But this Sunday, Father Nicodemus “switched gears” a bit and centered his sermon not on the “good news” of Christ’s coming birth, but on the “good news” of on increasingly likely integration of Belarus into the Russian Federation. Belarus’ return to the Kremlin’s fold would strengthen the Kremlin’s strategic position on the continent—and would make more likely a future annexation of the entirety of a de-Nazified Ukraine. At that point, the Russian Empire would be, as Father Nicodemus put it with a winning cackle, “back in business.”
At any rate, Father Nicodemus did a masterful job in associating the Star that shone over Bethlehem during that fateful Nativity two millennia ago with the beckoning “star of hope” that a possible Russia-Belarus Anschlussmust represent to the Russian Orthodox faithful—as well as, in a deft rhetorical stroke, with the actual red decorative stars that Comrade Stalin placed atop the spires of the Kremlin towers, in particular (for Father Nicodemus’ purposes) the Borovitskaya tower.

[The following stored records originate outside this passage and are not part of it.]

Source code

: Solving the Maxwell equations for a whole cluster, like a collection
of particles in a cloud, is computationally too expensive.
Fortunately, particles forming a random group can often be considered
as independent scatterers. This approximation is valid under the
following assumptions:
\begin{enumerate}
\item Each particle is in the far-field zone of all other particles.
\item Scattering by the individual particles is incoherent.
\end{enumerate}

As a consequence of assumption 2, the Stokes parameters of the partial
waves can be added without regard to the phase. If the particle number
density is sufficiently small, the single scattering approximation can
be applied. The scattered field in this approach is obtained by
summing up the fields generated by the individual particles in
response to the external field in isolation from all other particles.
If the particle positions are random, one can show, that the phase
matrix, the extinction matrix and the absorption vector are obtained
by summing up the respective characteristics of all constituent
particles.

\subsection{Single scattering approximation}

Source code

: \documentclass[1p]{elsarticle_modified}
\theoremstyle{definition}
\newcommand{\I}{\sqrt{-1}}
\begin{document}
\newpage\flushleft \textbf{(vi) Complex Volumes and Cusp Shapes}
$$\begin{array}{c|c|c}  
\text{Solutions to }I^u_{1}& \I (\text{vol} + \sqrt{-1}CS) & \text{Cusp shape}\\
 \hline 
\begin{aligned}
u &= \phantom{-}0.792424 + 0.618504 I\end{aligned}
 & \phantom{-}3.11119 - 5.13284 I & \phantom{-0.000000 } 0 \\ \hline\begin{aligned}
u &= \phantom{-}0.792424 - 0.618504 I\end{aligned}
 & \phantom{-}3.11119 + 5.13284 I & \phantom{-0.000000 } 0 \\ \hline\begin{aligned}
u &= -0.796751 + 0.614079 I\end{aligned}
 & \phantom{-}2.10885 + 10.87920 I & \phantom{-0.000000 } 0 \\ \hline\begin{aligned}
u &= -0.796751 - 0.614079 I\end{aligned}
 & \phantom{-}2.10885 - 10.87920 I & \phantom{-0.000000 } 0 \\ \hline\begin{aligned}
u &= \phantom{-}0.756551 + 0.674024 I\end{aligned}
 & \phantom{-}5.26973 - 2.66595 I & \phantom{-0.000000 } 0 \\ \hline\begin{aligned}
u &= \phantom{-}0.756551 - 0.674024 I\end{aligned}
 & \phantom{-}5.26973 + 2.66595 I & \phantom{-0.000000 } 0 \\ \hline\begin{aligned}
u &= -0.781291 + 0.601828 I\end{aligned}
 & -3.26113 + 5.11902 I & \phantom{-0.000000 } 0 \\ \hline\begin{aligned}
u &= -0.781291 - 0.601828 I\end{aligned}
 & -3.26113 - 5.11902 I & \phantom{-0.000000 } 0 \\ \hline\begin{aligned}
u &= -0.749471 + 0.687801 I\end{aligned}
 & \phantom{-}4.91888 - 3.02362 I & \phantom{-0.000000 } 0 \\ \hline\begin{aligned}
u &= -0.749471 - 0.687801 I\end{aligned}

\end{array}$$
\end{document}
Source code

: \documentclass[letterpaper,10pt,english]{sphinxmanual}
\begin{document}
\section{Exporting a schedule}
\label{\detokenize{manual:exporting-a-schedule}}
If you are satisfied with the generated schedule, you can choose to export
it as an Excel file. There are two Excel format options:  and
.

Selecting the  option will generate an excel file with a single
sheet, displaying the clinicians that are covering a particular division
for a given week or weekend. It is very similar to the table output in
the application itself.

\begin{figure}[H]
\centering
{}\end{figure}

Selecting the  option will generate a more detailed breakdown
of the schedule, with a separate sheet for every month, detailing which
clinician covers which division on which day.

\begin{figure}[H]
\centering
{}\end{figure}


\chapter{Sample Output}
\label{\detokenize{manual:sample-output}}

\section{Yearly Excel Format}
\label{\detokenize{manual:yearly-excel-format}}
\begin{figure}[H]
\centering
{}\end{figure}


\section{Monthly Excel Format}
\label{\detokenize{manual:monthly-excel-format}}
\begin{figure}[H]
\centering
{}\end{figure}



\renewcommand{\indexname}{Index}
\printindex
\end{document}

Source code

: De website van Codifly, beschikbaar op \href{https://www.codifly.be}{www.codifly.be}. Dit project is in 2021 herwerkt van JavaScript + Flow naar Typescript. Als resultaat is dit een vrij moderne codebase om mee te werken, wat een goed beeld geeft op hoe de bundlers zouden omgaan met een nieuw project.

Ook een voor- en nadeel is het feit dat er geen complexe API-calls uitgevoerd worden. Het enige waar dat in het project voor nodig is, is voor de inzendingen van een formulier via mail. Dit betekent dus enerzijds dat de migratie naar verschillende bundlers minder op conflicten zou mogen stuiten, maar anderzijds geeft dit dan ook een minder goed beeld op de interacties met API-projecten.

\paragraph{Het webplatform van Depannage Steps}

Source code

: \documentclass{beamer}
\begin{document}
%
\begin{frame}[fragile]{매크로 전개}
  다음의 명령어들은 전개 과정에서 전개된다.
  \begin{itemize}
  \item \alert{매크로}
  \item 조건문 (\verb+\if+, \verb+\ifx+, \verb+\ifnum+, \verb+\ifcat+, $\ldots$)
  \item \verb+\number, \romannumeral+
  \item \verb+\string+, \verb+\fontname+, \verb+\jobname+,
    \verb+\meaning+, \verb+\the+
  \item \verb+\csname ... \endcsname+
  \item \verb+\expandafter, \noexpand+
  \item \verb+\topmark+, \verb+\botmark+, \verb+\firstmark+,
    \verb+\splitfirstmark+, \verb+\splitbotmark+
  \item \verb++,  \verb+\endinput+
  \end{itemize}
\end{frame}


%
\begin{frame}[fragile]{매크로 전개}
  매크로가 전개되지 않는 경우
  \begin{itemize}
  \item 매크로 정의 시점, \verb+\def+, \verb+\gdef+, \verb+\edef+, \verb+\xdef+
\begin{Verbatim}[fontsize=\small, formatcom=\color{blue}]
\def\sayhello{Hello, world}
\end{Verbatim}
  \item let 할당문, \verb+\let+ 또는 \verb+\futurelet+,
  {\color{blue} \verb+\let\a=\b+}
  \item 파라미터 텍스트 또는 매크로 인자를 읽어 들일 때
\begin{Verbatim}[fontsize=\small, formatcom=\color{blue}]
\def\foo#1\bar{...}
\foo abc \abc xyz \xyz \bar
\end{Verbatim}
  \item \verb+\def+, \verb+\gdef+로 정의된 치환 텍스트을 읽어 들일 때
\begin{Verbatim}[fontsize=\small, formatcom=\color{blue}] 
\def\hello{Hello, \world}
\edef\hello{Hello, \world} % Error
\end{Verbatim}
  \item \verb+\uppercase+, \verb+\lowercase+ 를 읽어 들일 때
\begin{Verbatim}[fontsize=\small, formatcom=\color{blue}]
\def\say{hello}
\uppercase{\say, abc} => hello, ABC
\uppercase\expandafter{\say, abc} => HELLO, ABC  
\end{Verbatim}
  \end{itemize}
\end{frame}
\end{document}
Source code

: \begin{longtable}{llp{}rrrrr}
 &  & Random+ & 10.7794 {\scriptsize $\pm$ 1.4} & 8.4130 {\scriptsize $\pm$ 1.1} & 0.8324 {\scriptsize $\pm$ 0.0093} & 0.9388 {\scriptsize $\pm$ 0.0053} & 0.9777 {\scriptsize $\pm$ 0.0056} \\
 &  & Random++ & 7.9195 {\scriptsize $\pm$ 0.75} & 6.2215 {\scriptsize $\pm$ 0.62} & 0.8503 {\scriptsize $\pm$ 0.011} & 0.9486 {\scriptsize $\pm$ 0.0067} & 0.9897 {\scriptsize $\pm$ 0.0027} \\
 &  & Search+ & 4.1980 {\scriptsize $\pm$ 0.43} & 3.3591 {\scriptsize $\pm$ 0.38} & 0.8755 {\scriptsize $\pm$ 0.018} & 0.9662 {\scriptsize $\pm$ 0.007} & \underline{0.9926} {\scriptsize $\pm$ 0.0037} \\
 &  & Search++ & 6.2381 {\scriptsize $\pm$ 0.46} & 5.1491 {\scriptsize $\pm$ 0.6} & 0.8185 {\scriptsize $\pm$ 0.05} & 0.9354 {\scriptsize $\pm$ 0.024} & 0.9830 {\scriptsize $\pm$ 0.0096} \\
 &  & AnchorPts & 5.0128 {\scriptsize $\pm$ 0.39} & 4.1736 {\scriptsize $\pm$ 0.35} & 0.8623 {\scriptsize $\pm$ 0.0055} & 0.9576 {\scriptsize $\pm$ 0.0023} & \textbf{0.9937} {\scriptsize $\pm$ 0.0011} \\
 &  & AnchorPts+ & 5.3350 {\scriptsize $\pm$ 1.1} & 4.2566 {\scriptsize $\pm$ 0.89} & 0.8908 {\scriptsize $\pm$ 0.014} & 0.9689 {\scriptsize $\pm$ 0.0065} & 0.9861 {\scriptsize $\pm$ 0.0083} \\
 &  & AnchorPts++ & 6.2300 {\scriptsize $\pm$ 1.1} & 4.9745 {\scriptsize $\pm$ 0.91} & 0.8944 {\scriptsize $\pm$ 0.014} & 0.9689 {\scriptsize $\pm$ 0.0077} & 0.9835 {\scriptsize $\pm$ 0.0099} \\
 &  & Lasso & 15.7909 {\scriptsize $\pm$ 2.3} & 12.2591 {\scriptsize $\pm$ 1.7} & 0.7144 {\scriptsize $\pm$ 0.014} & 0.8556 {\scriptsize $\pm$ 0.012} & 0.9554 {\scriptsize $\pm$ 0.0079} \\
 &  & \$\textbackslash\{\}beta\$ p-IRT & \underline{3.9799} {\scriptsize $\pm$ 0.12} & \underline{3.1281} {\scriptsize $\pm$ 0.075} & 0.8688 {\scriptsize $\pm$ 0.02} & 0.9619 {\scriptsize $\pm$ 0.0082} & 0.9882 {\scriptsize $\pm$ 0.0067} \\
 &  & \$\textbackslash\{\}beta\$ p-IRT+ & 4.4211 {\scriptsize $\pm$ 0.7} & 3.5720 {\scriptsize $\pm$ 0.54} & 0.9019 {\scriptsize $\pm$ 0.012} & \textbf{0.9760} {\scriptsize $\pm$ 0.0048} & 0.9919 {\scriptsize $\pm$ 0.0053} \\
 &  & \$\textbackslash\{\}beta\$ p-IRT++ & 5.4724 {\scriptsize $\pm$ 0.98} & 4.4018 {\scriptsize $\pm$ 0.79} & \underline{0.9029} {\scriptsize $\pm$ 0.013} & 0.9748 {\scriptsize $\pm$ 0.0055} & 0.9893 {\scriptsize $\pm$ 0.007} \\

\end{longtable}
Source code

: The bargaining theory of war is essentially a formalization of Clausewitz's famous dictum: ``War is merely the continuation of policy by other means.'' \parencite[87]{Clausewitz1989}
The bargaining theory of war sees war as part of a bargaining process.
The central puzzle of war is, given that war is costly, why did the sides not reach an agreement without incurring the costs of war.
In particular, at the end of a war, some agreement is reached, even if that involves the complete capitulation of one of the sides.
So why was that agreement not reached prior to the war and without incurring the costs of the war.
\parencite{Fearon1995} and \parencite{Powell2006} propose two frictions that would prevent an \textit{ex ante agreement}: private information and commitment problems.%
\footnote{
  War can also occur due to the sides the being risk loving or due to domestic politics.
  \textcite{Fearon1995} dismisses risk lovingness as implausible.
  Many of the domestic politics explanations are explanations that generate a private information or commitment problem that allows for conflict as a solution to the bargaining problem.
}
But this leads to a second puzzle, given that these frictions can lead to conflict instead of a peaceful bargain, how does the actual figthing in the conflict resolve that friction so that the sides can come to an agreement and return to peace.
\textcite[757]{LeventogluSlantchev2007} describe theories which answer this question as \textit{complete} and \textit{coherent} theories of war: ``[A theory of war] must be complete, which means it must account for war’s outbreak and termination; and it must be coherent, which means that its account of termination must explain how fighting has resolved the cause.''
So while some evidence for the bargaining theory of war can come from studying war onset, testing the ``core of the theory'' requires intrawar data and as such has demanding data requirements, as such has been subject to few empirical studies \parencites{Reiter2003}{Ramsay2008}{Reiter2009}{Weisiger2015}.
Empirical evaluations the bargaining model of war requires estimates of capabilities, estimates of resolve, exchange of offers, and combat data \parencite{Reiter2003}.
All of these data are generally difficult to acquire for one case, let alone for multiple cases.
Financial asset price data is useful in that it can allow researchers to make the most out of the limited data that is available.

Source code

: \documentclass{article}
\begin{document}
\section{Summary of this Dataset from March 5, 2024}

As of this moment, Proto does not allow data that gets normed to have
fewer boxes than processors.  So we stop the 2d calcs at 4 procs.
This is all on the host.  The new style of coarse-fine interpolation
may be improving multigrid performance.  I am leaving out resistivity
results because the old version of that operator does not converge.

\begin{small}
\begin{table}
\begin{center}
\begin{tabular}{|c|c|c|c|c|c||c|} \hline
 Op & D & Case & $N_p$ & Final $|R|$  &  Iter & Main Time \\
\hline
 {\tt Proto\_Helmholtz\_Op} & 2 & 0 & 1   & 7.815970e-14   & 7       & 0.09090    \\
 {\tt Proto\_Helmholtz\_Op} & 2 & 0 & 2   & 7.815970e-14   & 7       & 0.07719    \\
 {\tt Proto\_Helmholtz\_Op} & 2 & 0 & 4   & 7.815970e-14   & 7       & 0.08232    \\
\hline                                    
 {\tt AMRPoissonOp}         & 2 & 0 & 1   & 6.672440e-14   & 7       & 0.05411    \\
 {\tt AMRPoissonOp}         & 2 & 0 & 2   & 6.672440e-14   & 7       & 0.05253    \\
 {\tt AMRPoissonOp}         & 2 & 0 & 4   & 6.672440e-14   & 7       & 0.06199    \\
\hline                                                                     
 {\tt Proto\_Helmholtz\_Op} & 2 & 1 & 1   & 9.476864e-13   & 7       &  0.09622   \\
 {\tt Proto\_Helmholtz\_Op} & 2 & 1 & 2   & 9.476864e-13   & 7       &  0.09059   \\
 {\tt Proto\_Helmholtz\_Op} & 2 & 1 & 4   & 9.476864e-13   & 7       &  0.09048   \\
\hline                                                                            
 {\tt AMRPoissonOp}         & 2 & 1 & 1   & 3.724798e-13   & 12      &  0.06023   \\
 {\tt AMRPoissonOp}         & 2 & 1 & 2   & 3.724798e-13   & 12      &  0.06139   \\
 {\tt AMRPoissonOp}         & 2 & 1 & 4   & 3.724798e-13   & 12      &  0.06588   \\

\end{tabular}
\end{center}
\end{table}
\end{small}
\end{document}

Sermons lose much in the retelling, so I’ll refrain from quoting Father Nicodemus. I do want to point out, though, that the Russian Orthodox church has received too little renown for its priestly sermonizing. Not that it will ever become a hotbed of Bible-thumping oratory, on the model of the vulgar Protestantism that has long defined “religion” here in the United States. But in Father Nicodemus and in several other Russian Orthodox priests I’ve found men with an ability to express spiritual truths in a lucid, simple manner—an ability that I never found among the preachers of my Methodist youth nor among the priests whom I encountered during my sojourn in the Roman Catholic Church.
On that note, as the Eastern Christmas—our convivial Rozhdestvo—approaches, I wish readers all the joy of the season.
KHRISTOS ROZHDAYETSA —SLAVIM YEVO!
CHRIST IS BORN — LET US GLORIFY HIM!